- **About this task**
Begin at the top of the listing below. Write each line out exactly, ending with the line that holds "to search in".

== Stored data ==

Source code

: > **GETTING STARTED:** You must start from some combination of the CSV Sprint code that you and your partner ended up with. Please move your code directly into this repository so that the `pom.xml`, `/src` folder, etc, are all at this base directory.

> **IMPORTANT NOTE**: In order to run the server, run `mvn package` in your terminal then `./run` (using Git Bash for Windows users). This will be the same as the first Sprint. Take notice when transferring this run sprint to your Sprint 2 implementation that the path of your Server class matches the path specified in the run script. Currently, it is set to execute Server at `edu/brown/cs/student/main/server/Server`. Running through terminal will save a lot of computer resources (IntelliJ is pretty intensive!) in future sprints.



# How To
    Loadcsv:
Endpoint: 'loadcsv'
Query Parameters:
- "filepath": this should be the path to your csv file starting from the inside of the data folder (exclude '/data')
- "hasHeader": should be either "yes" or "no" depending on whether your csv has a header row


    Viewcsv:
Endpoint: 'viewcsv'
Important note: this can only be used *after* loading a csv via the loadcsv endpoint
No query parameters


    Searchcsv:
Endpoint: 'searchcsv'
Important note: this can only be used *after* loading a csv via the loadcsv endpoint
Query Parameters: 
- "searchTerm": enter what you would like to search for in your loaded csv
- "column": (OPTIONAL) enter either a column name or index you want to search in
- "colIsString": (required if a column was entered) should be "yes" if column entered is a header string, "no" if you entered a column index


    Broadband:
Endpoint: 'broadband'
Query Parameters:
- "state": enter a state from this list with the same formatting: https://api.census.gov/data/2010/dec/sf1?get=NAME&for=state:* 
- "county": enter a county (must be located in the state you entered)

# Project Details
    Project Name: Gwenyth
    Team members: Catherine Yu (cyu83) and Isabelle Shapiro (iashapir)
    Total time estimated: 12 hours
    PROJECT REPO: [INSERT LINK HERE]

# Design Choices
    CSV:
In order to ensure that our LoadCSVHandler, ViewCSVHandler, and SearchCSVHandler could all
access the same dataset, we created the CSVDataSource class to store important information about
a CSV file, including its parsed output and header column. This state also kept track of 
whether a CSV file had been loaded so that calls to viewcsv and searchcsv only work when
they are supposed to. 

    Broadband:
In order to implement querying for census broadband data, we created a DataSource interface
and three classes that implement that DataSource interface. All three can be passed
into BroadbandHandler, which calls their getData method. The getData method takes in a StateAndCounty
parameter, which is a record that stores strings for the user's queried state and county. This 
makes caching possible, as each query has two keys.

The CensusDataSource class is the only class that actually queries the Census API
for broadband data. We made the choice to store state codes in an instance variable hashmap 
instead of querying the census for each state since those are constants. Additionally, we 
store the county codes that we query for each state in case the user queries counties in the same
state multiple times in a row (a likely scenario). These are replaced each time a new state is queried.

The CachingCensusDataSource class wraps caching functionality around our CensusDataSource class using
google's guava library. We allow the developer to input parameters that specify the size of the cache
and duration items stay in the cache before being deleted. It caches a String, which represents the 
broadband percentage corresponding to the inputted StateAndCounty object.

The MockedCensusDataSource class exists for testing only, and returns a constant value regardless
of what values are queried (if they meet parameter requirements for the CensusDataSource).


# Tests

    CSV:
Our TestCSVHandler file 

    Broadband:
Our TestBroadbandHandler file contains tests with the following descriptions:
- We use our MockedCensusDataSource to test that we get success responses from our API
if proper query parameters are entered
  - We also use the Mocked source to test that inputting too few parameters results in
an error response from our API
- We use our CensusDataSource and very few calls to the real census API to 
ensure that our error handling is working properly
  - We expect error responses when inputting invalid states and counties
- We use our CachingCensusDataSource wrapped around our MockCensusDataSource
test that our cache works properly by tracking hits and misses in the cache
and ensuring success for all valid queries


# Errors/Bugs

===

- **Completed exercise**
Source code

: > **GETTING STARTED:** You must start from some combination of the CSV Sprint code that you and your partner ended up with. Please move your code directly into this repository so that the `pom.xml`, `/src` folder, etc, are all at this base directory.

> **IMPORTANT NOTE**: In order to run the server, run `mvn package` in your terminal then `./run` (using Git Bash for Windows users). This will be the same as the first Sprint. Take notice when transferring this run sprint to your Sprint 2 implementation that the path of your Server class matches the path specified in the run script. Currently, it is set to execute Server at `edu/brown/cs/student/main/server/Server`. Running through terminal will save a lot of computer resources (IntelliJ is pretty intensive!) in future sprints.



# How To
    Loadcsv:
Endpoint: 'loadcsv'
Query Parameters:
- "filepath": this should be the path to your csv file starting from the inside of the data folder (exclude '/data')
- "hasHeader": should be either "yes" or "no" depending on whether your csv has a header row


    Viewcsv:
Endpoint: 'viewcsv'
Important note: this can only be used *after* loading a csv via the loadcsv endpoint
No query parameters


    Searchcsv:
Endpoint: 'searchcsv'
Important note: this can only be used *after* loading a csv via the loadcsv endpoint
Query Parameters: 
- "searchTerm": enter what you would like to search for in your loaded csv
- "column": (OPTIONAL) enter either a column name or index you want to search in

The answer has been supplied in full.